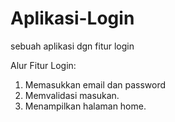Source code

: # Aplikasi-Login
sebuah aplikasi dgn fitur login

Alur Fitur Login:
1. Memasukkan email dan password
2. Memvalidasi masukan.
3. Menampilkan halaman home.

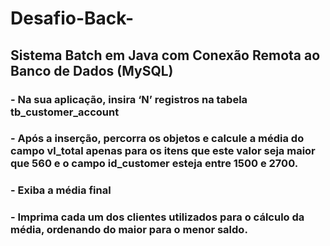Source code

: # Desafio-Back-
## Sistema Batch em Java com Conexão Remota ao Banco de Dados (MySQL)
### - Na sua aplicação, insira ‘N’ registros na tabela tb_customer_account
### - Após a inserção, percorra os objetos e calcule a média do campo vl_total apenas para os itens que este valor seja maior que 560 e o campo id_customer esteja entre 1500 e 2700.
### - Exiba a média final
### - Imprima cada um dos clientes utilizados para o cálculo da média, ordenando do maior para o menor saldo.
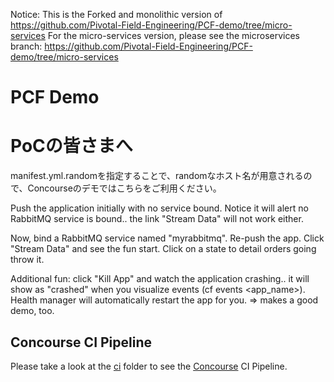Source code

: Notice:
This is the Forked and monolithic version of https://github.com/Pivotal-Field-Engineering/PCF-demo/tree/micro-services
For the micro-services version, please see the microservices branch: https://github.com/Pivotal-Field-Engineering/PCF-demo/tree/micro-services

PCF Demo
=========

# PoCの皆さまへ
manifest.yml.randomを指定することで、randomなホスト名が用意されるので、Concourseのデモではこちらをご利用ください。

Push the application initially with no service bound.
Notice it will alert no RabbitMQ service is bound.. the link "Stream Data" will not work either.

Now, bind a RabbitMQ service named "myrabbitmq". Re-push the app.
Click "Stream Data" and see the fun start. Click on a state to detail orders going throw it.

Additional fun: click "Kill App" and watch the application crashing.. it will show as "crashed" when you visualize events (cf events <app_name>). Health manager will automatically restart the app for you. => makes a good demo, too.

## Concourse CI Pipeline

Please take a look at the [ci](ci/README.md) folder to see the [Concourse](http://concourse.ci/) CI Pipeline.
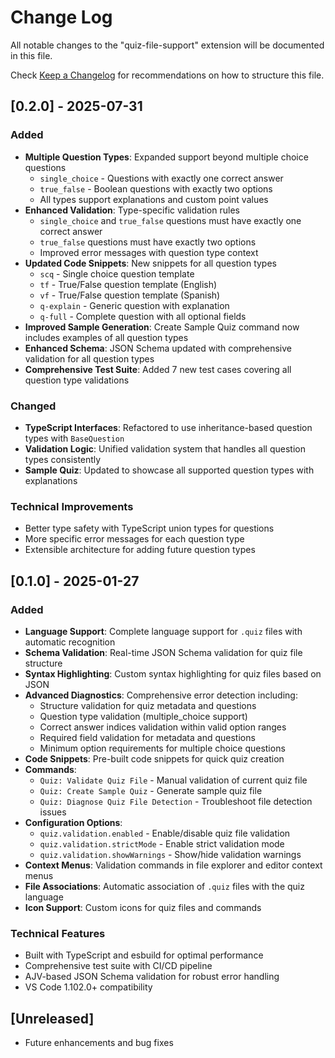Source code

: # Change Log

All notable changes to the "quiz-file-support" extension will be documented in this file.

Check [Keep a Changelog](http://keepachangelog.com/) for recommendations on how to structure this file.

## [0.2.0] - 2025-07-31

### Added

- **Multiple Question Types**: Expanded support beyond multiple choice questions
  - `single_choice` - Questions with exactly one correct answer
  - `true_false` - Boolean questions with exactly two options
  - All types support explanations and custom point values
- **Enhanced Validation**: Type-specific validation rules
  - `single_choice` and `true_false` questions must have exactly one correct answer
  - `true_false` questions must have exactly two options
  - Improved error messages with question type context
- **Updated Code Snippets**: New snippets for all question types
  - `scq` - Single choice question template
  - `tf` - True/False question template (English)
  - `vf` - True/False question template (Spanish)
  - `q-explain` - Generic question with explanation
  - `q-full` - Complete question with all optional fields
- **Improved Sample Generation**: Create Sample Quiz command now includes examples of all question types
- **Enhanced Schema**: JSON Schema updated with comprehensive validation for all question types
- **Comprehensive Test Suite**: Added 7 new test cases covering all question type validations

### Changed

- **TypeScript Interfaces**: Refactored to use inheritance-based question types with `BaseQuestion`
- **Validation Logic**: Unified validation system that handles all question types consistently
- **Sample Quiz**: Updated to showcase all supported question types with explanations

### Technical Improvements

- Better type safety with TypeScript union types for questions
- More specific error messages for each question type
- Extensible architecture for adding future question types

## [0.1.0] - 2025-01-27

### Added

- **Language Support**: Complete language support for `.quiz` files with automatic recognition
- **Schema Validation**: Real-time JSON Schema validation for quiz file structure
- **Syntax Highlighting**: Custom syntax highlighting for quiz files based on JSON
- **Advanced Diagnostics**: Comprehensive error detection including:
  - Structure validation for quiz metadata and questions
  - Question type validation (multiple_choice support)
  - Correct answer indices validation within valid option ranges
  - Required field validation for metadata and questions
  - Minimum option requirements for multiple choice questions
- **Code Snippets**: Pre-built code snippets for quick quiz creation
- **Commands**:
  - `Quiz: Validate Quiz File` - Manual validation of current quiz file
  - `Quiz: Create Sample Quiz` - Generate sample quiz file
  - `Quiz: Diagnose Quiz File Detection` - Troubleshoot file detection issues
- **Configuration Options**:
  - `quiz.validation.enabled` - Enable/disable quiz file validation
  - `quiz.validation.strictMode` - Enable strict validation mode
  - `quiz.validation.showWarnings` - Show/hide validation warnings
- **Context Menus**: Validation commands in file explorer and editor context menus
- **File Associations**: Automatic association of `.quiz` files with the quiz language
- **Icon Support**: Custom icons for quiz files and commands

### Technical Features

- Built with TypeScript and esbuild for optimal performance
- Comprehensive test suite with CI/CD pipeline
- AJV-based JSON Schema validation for robust error handling
- VS Code 1.102.0+ compatibility

## [Unreleased]

- Future enhancements and bug fixes
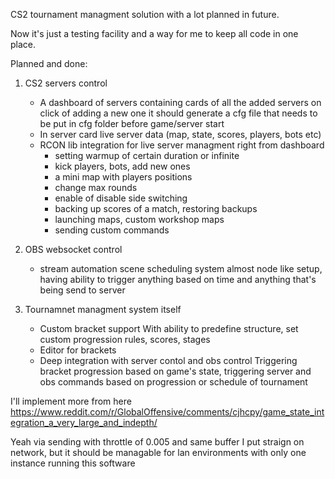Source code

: CS2 tournament managment solution with a lot planned in future.

Now it's just a testing facility and a way for me to keep all code in one place.

Planned and done:

1. CS2 servers control
    - A dashboard of servers containing cards of all the added servers
        on click of adding a new one it should generate a cfg file that needs to be put in cfg folder before game/server start
    - In server card live server data (map, state, scores, players, bots etc)
    - RCON lib integration for live server managment right from dashboard
        - setting warmup of certain duration or infinite
        - kick players, bots, add new ones
        - a mini map with players positions
        - change max rounds
        - enable of disable side switching
        - backing up scores of a match, restoring backups
        - launching maps, custom workshop maps
        - sending custom commands

2. OBS websocket control
    - stream automation scene scheduling system
        almost node like setup, having ability to trigger anything based on time and anything that's being send to server

3. Tournamnet managment system itself
    - Custom bracket support
        With ability to predefine structure, set custom progression rules, scores, stages
    - Editor for brackets
    - Deep integration with server contol and obs control
        Triggering bracket progression based on game's state, triggering server and obs commands based on progression or schedule of tournament

I'll implement more from here
https://www.reddit.com/r/GlobalOffensive/comments/cjhcpy/game_state_integration_a_very_large_and_indepth/

Yeah via sending with throttle of 0.005 and same buffer I put straign on network, but it should be managable for lan environments with only one instance running this software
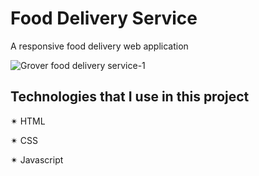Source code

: # Food Delivery Service 

A responsive food delivery web application

![Grover   food delivery service-1](https://github.com/springtofigh/food-delivery-services/assets/90114320/8da0adc0-099b-4a05-b1b5-70f06a824217)


## Technologies that I use in this project

✴ HTML

✴ CSS

✴ Javascript
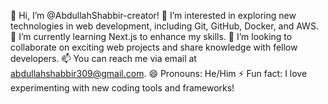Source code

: 👋 Hi, I’m @AbdullahShabbir-creator!
👀 I’m interested in exploring new technologies in web development, including Git, GitHub, Docker, and AWS.
🌱 I’m currently learning Next.js to enhance my skills.
💞️ I’m looking to collaborate on exciting web projects and share knowledge with fellow developers.
📫 You can reach me via email at abdullahshabbir309@gmail.com.
😄 Pronouns: He/Him
⚡ Fun fact: I love experimenting with new coding tools and frameworks!

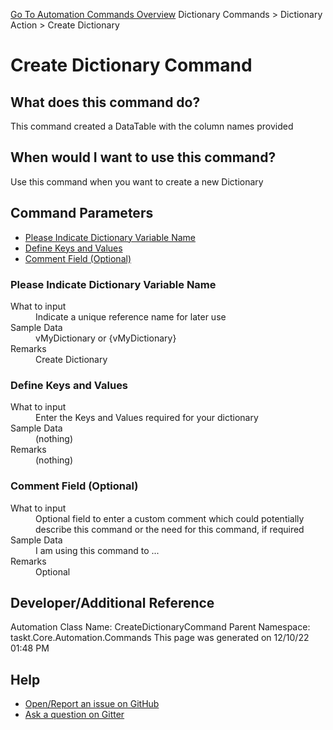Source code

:<!--TITLE: Create Dictionary Command -->
<!-- SUBTITLE: a command in the Dictionary Commands group. -->
[Go To Automation Commands Overview](/automation-commands.md)
Dictionary Commands &gt; Dictionary Action &gt; Create Dictionary


# Create Dictionary Command


## What does this command do?
This command created a DataTable with the column names provided


## When would I want to use this command?
Use this command when you want to create a new Dictionary


## Command Parameters
- [Please Indicate Dictionary Variable Name](#param_0)
- [Define Keys and Values](#param_1)
- [Comment Field (Optional)](#param_2)


<a id="param_0"></a>
### Please Indicate Dictionary Variable Name


<dl>
<dt>What to input</dt><dd>Indicate a unique reference name for later use</dd>
<dt>Sample Data</dt><dd>vMyDictionary or {vMyDictionary}</dd>
<dt>Remarks</dt><dd>Create Dictionary<string, string></dd>
</dl>




<a id="param_1"></a>
### Define Keys and Values


<dl>
<dt>What to input</dt><dd>Enter the Keys and Values required for your dictionary</dd>
<dt>Sample Data</dt><dd>(nothing)</dd>
<dt>Remarks</dt><dd>(nothing)</dd>
</dl>




<a id="param_2"></a>
### Comment Field (Optional)


<dl>
<dt>What to input</dt><dd>Optional field to enter a custom comment which could potentially describe this command or the need for this command, if required</dd>
<dt>Sample Data</dt><dd>I am using this command to ...</dd>
<dt>Remarks</dt><dd>Optional</dd>
</dl>




## Developer/Additional Reference
Automation Class Name: CreateDictionaryCommand
Parent Namespace: taskt.Core.Automation.Commands
This page was generated on 12/10/22 01:48 PM


## Help
- [Open/Report an issue on GitHub](https://github.com/rcktrncn/taskt/issues/new)
- [Ask a question on Gitter](https://gitter.im/taskt-rpa/Lobby)
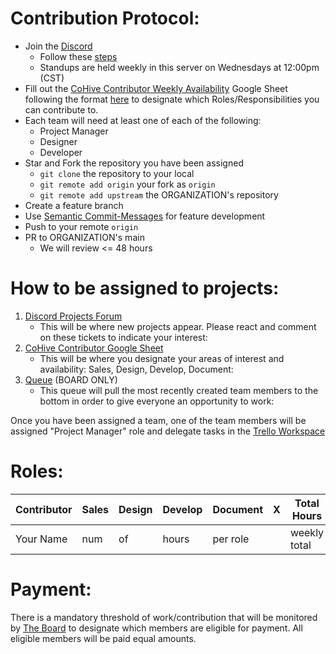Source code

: # Contribution Protocol:

- Join the [Discord](https://discord.gg/MA2jZYbh)
  - Follow these [steps](./#How-to-be-assigned-to-projects)
  - Standups are held weekly in this server on Wednesdays at 12:00pm (CST)
- Fill out the [CoHive Contributor Weekly Availability](https://docs.google.com/spreadsheets/d/1SJh6vwCMvt3bLdduPu461B226AfwCglzGdHAbSPjDeM/edit?usp=sharing) Google Sheet following the format [here](#Roles) to designate which Roles/Responsibilities you can contribute to.
- Each team will need at least one of each of the following:
    - Project Manager
    - Designer
    - Developer
- Star and Fork the repository you have been assigned
  - `git clone` the repository to your local
  - `git remote add origin` your fork as `origin`
  - `git remote add upstream` the ORGANIZATION's repository
- Create a feature branch
- Use [Semantic Commit-Messages](https://gist.github.com/joshbuchea/6f47e86d2510bce28f8e7f42ae84c716) for feature development
- Push to your remote `origin`
- PR to ORGANIZATION's main
  - We will review <= 48 hours

# How to be assigned to projects:

1. [Discord Projects Forum](https://discord.gg/6SQVNFuT)
   - This will be where new projects appear. Please react and comment on these tickets to indicate your interest:
2. [CoHive Contributor Google Sheet](https://docs.google.com/spreadsheets/d/1SJh6vwCMvt3bLdduPu461B226AfwCglzGdHAbSPjDeM/edit#gid=0)
   - This will be where you designate your areas of interest and availability: Sales, Design, Develop, Document: 
3. [Queue](https://toBeCreated.com) (BOARD ONLY)
   - This queue will pull the most recently created team members to the bottom in order to give everyone an opportunity to work:

Once you have been assigned a team, one of the team members will be assigned "Project Manager" role and delegate tasks in the [Trello Workspace](https://trello.com/w/cohivesoftware)


# Roles:
| Contributor | Sales | Design | Develop | Document | X | Total Hours |
| ----------- | ----- | ------ | ------- | -------- | - | ----------- |
| Your Name   | num   |  of    |  hours  | per role |   | weekly total|


# Payment:
There is a mandatory threshold of work/contribution that will be monitored by [The Board](./BOARD.md) to designate which members are eligible for payment. All eligible members will be paid equal amounts.
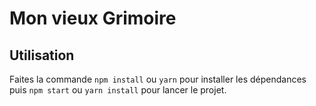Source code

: # Mon vieux Grimoire

## Utilisation 

Faites la commande `npm install` ou  `yarn` pour installer les dépendances puis `npm start` ou `yarn install` pour lancer le projet. 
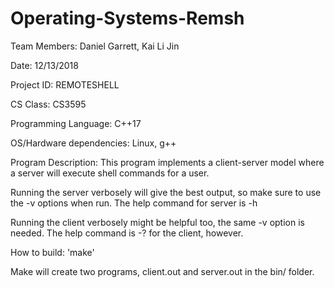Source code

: # Operating-Systems-Remsh

Team Members:			      	Daniel Garrett, Kai Li Jin

Date:				          		12/13/2018

Project ID:			      		REMOTESHELL

CS Class:					        CS3595

Programming Language:		  C++17

OS/Hardware dependencies:	Linux, g++

Program Description:	This program implements a client-server model
where a server will execute shell commands for a user. 

Running the server verbosely will give the best output, so make sure to 
use the -v options when run. The help command for server is -h

Running the client verbosely might be helpful too, the same -v option is
needed. The help command is -? for the client, however.

How to build:	'make'

Make will create two programs, client.out and server.out in the bin/ folder.
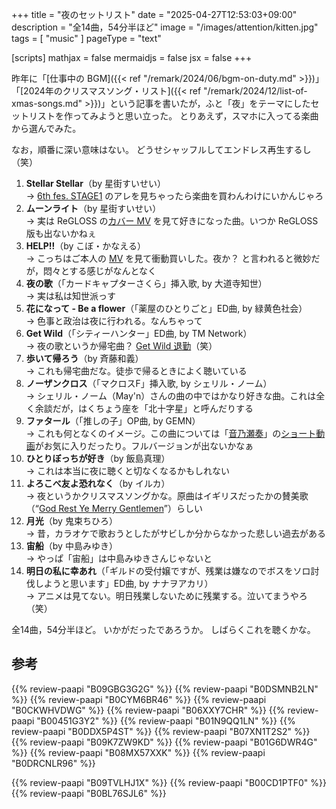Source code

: +++
title = "夜のセットリスト"
date =  "2025-04-27T12:53:03+09:00"
description = "全14曲，54分半ほど"
image = "/images/attention/kitten.jpg"
tags = [ "music" ]
pageType = "text"

[scripts]
  mathjax = false
  mermaidjs = false
  jsx = false
+++

昨年に「[仕事中の BGM]({{< ref "/remark/2024/06/bgm-on-duty.md" >}})」「[2024年のクリスマスソング・リスト]({{< ref "/remark/2024/12/list-of-xmas-songs.md" >}})」という記事を書いたが，ふと「夜」をテーマにしたセットリストを作ってみようと思い立った。
とりあえず，スマホに入ってる楽曲から選んでみた。

なお，順番に深い意味はない。
どうせシャッフルしてエンドレス再生するし（笑）

1. **Stellar Stellar**（by 星街すいせい）<br>
   → [6th fes. STAGE1](https://www.youtube.com/watch?v=IKkSNj5uN6I "【#hololivefesEXPO25_DAY1】hololive 6th fes. Color Rise Harmony hololive STAGE1【チラ見せ】 - YouTube") のアレを見ちゃったら楽曲を買わんわけにいかんじゃろ
1. **ムーンライト**（by 星街すいせい）<br>
   → 実は ReGLOSS の[カバー MV](https://www.youtube.com/watch?v=m6T71r7hRMI "ムーンライト / 星街すいせい covered by ReGLOSS 【歌ってみた / hololive DEV_IS】 - YouTube") を見て好きになった曲。いつか ReGLOSS 版も出ないかねぇ
1. **HELP!!**（by こぼ・かなえる）<br>
   → こっちはご本人の [MV](https://www.youtube.com/watch?v=50Ura_ZcSvY "【MV】HELP!! - Kobo Kanaeru - YouTube") を見て衝動買いした。夜か？ と言われると微妙だが，悶々とする感じがなんとなく
1. **夜の歌**（「カードキャプターさくら」挿入歌, by 大道寺知世）<br>
   → 実は私は知世派っす
1. **花になって - Be a flower**（「薬屋のひとりごと」ED曲, by 緑黄色社会）<br>
   → 色事と政治は夜に行われる。なんちゃって
1. **Get Wild**（「シティーハンター」ED曲, by TM Network）<br>
   → 夜の歌というか帰宅曲？ [Get Wild 退勤](https://dic.pixiv.net/a/GetWild%E9%80%80%E5%8B%A4 "GetWild退勤 (げっとわいるどたいきん)とは【ピクシブ百科事典】")（笑）
1. **歩いて帰ろう**（by 斉藤和義）<br>
   → これも帰宅曲だな。徒歩で帰るときによく聴いている
1. **ノーザンクロス**（「マクロスF」挿入歌, by シェリル・ノーム）<br>
   → シェリル・ノーム（May'n）さんの曲の中ではかなり好きな曲。これは全く余談だが，はくちょう座を「北十字星」と呼んだりする
1. **ファタール**（「推しの子」OP曲, by GEMN）<br>
   → これも何となくのイメージ。この曲については「[音乃瀬奏](https://www.youtube.com/@OtonoseKanade "Kanade Ch. 音乃瀬奏 ‐ ReGLOSS - YouTube")」の[ショート動画](https://www.youtube.com/watch?v=C4o7LdQfjqQ "【 推しの子OP 】「ファタール / GEMN」 歌ってみた！【 音乃瀬奏 / ReGLOSS 】#VTuber #新人vtuber #Shorts - YouTube")がお気に入りだったり。フルバージョンが出ないかなぁ
1. **ひとりぼっちが好き**（by 飯島真理）<br>
   → これは本当に夜に聴くと切なくなるかもしれない
1. **よろこべ友よ恐れなく**（by イルカ）<br>
   → 夜というかクリスマスソングかな。原曲はイギリスだったかの賛美歌（“[God Rest Ye Merry Gentlemen](https://www.youtube.com/watch?v=RCo3pH-6ZT0 "God Rest Ye Merry Gentlemen - YouTube")”）らしい
1. **月光**（by 鬼束ちひろ）<br>
   → 昔，カラオケで歌おうとしたがサビしか分からなかった悲しい過去がある
1. **宙船**（by 中島みゆき）<br>
   → やっぱ「宙船」は中島みゆきさんじゃないと
1. **明日の私に幸あれ**（「ギルドの受付嬢ですが、残業は嫌なのでボスをソロ討伐しようと思います」ED曲, by ナナヲアカリ）<br>
   → アニメは見てない。明日残業しないために残業する。泣いてまうやろ（笑）

全14曲，54分半ほど。
いかがだったであろうか。
しばらくこれを聴くかな。

## 参考

{{% review-paapi "B09GBG3G2G" %}} <!-- Stellar Stellar 星街すいせい -->
{{% review-paapi "B0DSMNB2LN" %}} <!-- 新星目録 ムーンライト 星街すいせい -->
{{% review-paapi "B0CYM6BR46" %}} <!-- HELP!! Kobo Kanaeru こぼ・かなえる -->
{{% review-paapi "B0CKWHVDWG" %}} <!-- 花になって - Be a flower 薬屋のひとりごと -->
{{% review-paapi "B06XXY7CHR" %}} <!-- Get Wild : TM Network  -->
{{% review-paapi "B00451G3Y2" %}} <!-- 斉藤和義 歩いて帰ろう -->
{{% review-paapi "B01N9QQ1LN" %}} <!-- マクロスF」VOCAL COLLECTION 娘たま♀  -->
{{% review-paapi "B0DDX5P4ST" %}} <!-- 推しの子 ファタール FATAL -->
{{% review-paapi "B07XN1T2S2" %}} <!-- midori 飯島真理 -->
{{% review-paapi "B09K7ZW9KD" %}} <!-- 冬の贈り物 イルカアーカイブVol.7 ボヘミヤの森から ノエル ジェレミーの木 -->
{{% review-paapi "B01G6DWR4G" %}} <!-- 月光 鬼束ちひろ -->
{{% review-paapi "B08MX57XXK" %}} <!-- 宙船 中島みゆき -->
{{% review-paapi "B0DRCNLR96" %}} <!-- 明日の私に幸あれ ナナヲアカリ -->

{{% review-paapi "B09TVLHJ1X" %}} <!-- Shokz OpenRun Mini 骨伝導ヘッドセット -->
{{% review-paapi "B00CD1PTF0" %}} <!-- BOSE Conpanion 2 -->
{{% review-paapi "B0BL76SJL6" %}} <!-- USB-DAC -->
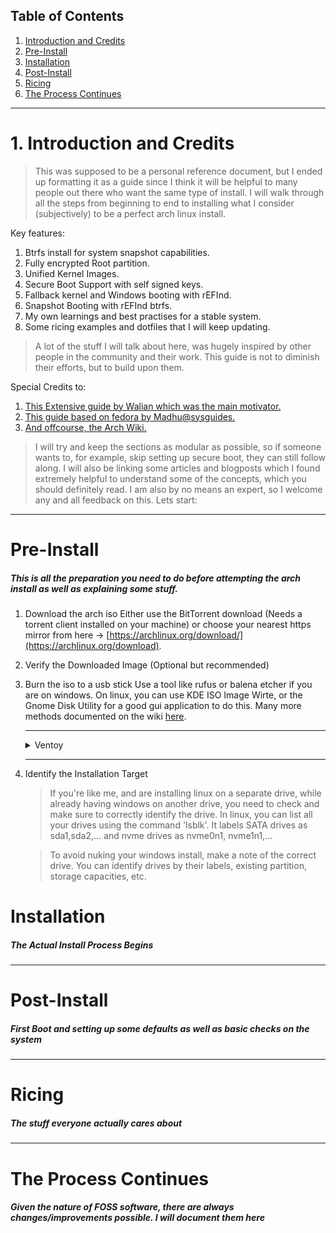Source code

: ## Table of Contents

1. [Introduction and Credits](#introduction-and-credits)
1. [Pre-Install](#pre-install)
2. [Installation](#installation)
3. [Post-Install](#post-install)
4. [Ricing](#ricing)
5. [The Process Continues](#the-process-continues)

---

# 1. Introduction and Credits
> This was supposed to be a personal reference document, but I ended up formatting it as a guide since I think it will be helpful to many people out there who want the same type of install. I will walk through all the steps from beginning to end to installing what I consider (subjectively) to be a perfect arch linux install. 

Key features:

1. Btrfs install for system snapshot capabilities.
2. Fully encrypted Root partition.
3. Unified Kernel Images.
4. Secure Boot Support with self signed keys.
5. Fallback kernel and Windows booting with rEFInd.
6. Snapshot Booting with rEFInd btrfs.
7. My own learnings and best practises for a stable system.
8. Some ricing examples and dotfiles that I will keep updating.

> A lot of the stuff I will talk about here, was hugely inspired by other people in the community and their work. This guide is not to diminish their efforts, but to build upon them. 

Special Credits to:

1. [This Extensive guide by Walian which was the main motivator.](https://walian.co.uk/arch-install-with-secure-boot-btrfs-tpm2-luks-encryption-unified-kernel-images.html)
2. [This guide based on fedora by Madhu@sysguides.](https://sysguides.com/install-fedora-with-snapshot-and-rollback-support)
3. [And offcourse, the Arch Wiki.](https://wiki.archlinux.org/title/Main_page)

> I will try and keep the sections as modular as possible, so if someone wants to, for example, skip setting up secure boot, they can still follow along. I will also be linking some articles and blogposts which I found extremely helpful to understand some of the concepts, which you should definitely read. I am also by no means an expert, so I welcome any and all feedback on this. Lets start:

---

# Pre-Install
##### This is all the preparation you need to do before attempting the arch install as well as explaining some stuff.
1. Download the arch iso
    Either use the BitTorrent download (Needs a torrent client installed on your machine) or choose your nearest https mirror from here -> [https://archlinux.org/download/](https://archlinux.org/download).

2. Verify the Downloaded Image (Optional but recommended)

3. Burn the iso to a usb stick
    Use a tool like rufus or balena etcher if you are on windows. On linux, you can use KDE ISO Image Wirte, or the Gnome Disk Utility for a good gui application to do this. Many more methods documented on the wiki [here](https://wiki.archlinux.org/title/USB_flash_installation_medium).
    
    ---
    <details>
	<summary>Ventoy</summary>
		Ventoy is a fantastic software, where you need to do the iso buring step only once, of Ventoy itself. After that, you just need to place any other iso files on the usb, and Ventoy will allow you to boot from it. 
        You can also have multiple images in the same usb. While I love using it, when I was doing a baremetal install on my PC, the iso from Ventoy would not boot. 
        I was getting errors as documented [here](https://github.com/ventoy/Ventoy/issues/2825). So I just burned the iso directly to another usb, and it worked. 
        This seems to have been since fixed, or might not even occour for you. It's upto you to choose how you want to do this.
	</details>
    
    ---

4. Identify the Installation Target
    > If you're like me, and are installing linux on a separate drive, while already having windows on another drive, you need to check and make sure to correctly identify the drive. In linux, you can list all your drives using the command 'lsblk'. It labels SATA drives as sda1,sda2,... and nvme drives as nvme0n1, nvme1n1,... 
    
    > To avoid nuking your windows install, make a note of the correct drive. You can identify drives by their labels, existing partition, storage capacities, etc.

# Installation
##### The Actual Install Process Begins

---

# Post-Install
##### First Boot and setting up some defaults as well as basic checks on the system

---

# Ricing
##### The stuff everyone actually cares about

---

# The Process Continues
##### Given the nature of FOSS software, there are always changes/improvements possible. I will document them here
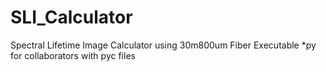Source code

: # SLI_Calculator
Spectral Lifetime Image Calculator using 30m800um Fiber
Executable *py for collaborators with pyc files
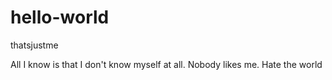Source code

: # hello-world
thatsjustme

All I know is that I don't know myself at all.
Nobody likes me.
Hate the world

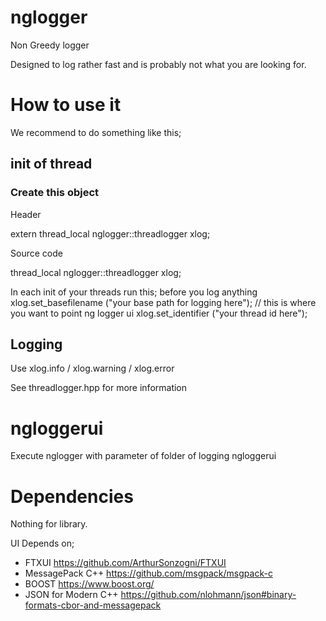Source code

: # nglogger
Non Greedy logger

Designed to log rather fast and is probably not what you are looking for.

# How to use it

We recommend to do something like this;

## init of thread
### Create this object
Header

extern thread_local nglogger::threadlogger xlog;

Source code 

thread_local nglogger::threadlogger xlog;

In each init of your threads run this; before you log anything
	xlog.set_basefilename ("your base path for logging here"); // this is where you want to point ng logger ui
	xlog.set_identifier ("your thread id here");


## Logging

Use xlog.info / xlog.warning / xlog.error

See threadlogger.hpp for more information

# ngloggerui
Execute nglogger with parameter of folder of logging
ngloggerui <path>

# Dependencies
Nothing for library.

UI Depends on;
* FTXUI https://github.com/ArthurSonzogni/FTXUI
* MessagePack C++ https://github.com/msgpack/msgpack-c 
* BOOST https://www.boost.org/
* JSON for Modern C++ https://github.com/nlohmann/json#binary-formats-cbor-and-messagepack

--- --- ---

▸ HOW TO COMPLETE THIS TASK: In the listing above, find each line with "xlog" and copy it.

▸ TASK RESPONSE:
extern thread_local nglogger::threadlogger xlog;
thread_local nglogger::threadlogger xlog;
	xlog.set_basefilename ("your base path for logging here"); // this is where you want to point ng logger ui
	xlog.set_identifier ("your thread id here");
Use xlog.info / xlog.warning / xlog.error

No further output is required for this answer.